Are Class Times Offered to Fit Your Schedule? Finally, it’s important to verify that the ultimate college you pick provides classes at times that will accommodate your busy schedule. This is particularly true if you decide to continue working while attending school. If you need to attend classes at night or on weekends near York AL, check that they are offered at those times. Additionally, if you can only attend part-time, confirm it is an option also. And if you have decided to attend online, with the clinical training requirement, make sure those hours can also be completed within your schedule. And find out what the make-up policy is in case you need to miss any classes due to illness or emergencies.
Where to Find Evening Phlebotomy Training Programs York Alabama
Making sure that you select the most suitable phlebotomy training is an important first step toward your success in this fulfilling health care field. As we have covered in this article, there are a number of factors that contribute toward the selection of a superior college. Phlebotomy certificate or degree programs are found in a wide range of educational institutions, such as community or junior colleges, vocational schools, and colleges and universities that provide an extensive array of courses in medical care and health sciences. Program options can vary slightly from state to state as each state has its own requirements when it comes to phlebotomist training, licensing and certification. The most important point is that you need to carefully research and compare each school prior to making your final selection. You originally came to this website due to an interest in Where to Find Evening Phlebotomy Training Programs and to get more information regarding Free Information on Best Phlebotomy Degree Courses.

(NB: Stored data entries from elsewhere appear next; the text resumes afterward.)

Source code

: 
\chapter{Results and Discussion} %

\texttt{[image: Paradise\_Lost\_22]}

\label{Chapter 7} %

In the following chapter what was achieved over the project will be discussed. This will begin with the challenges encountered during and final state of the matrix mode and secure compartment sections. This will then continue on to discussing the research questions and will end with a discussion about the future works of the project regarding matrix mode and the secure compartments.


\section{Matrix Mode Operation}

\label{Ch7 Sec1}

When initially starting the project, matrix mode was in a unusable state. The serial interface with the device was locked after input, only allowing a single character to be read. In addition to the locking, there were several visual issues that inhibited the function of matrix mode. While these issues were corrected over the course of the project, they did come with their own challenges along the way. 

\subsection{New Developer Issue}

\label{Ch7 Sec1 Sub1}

However, by asking the questions that we have furnished, you will be able to narrow down your choices so that you can pick the right phlebotomist college for you. And with the proper training, you can accomplish your goal of becoming a phlebotomy technician in York AL.
Other Bloody Wonderful Alabama Locations
York is a city in Sumter County, Alabama, United States. Founded around 1838 after the merging of two communities, Old Anvil and New York Station, the latter a station on a stagecoach line. The rail came through in the 1850s and later, the "New" was dropped from York Station in 1861. With the discovery that another community in Alabama bore that name, the "Station" was dropped and York was formally incorporated on April 6, 1881. At the 2018 census the population was 97, down from 2,854. From 1920-1980, it was the largest town in the county. Since 1990, it has been the second largest city behind the county seat of Livingston.
As of the census of 2000, there were 2,854 people, 1,046 households, and 689 families residing in the city. The population density was 403.2 people per square mile (155.6/km²). There were 1,209 housing units at an average density of 170.8 per square mile (65.9/km²). The racial makeup of the city was 20.71% White, 78.31% Black or African American, 0.07% Native American, 0.07% Asian, 0.04% Pacific Islander, 0.04% from other races, and 0.77% from two or more races. 1.09% of the population were Hispanic or Latino of any race.
There were 1,046 households out of which 33.2% had children under the age of 18 living with them, 33.4% were married couples living together, 28.8% had a female householder with no husband present, and 34.1% were non-families. 31.6% of all households were made up of individuals and 13.9% had someone living alone who was 65 years of age or older. The average household size was 2.61 and the average family size was 3.34.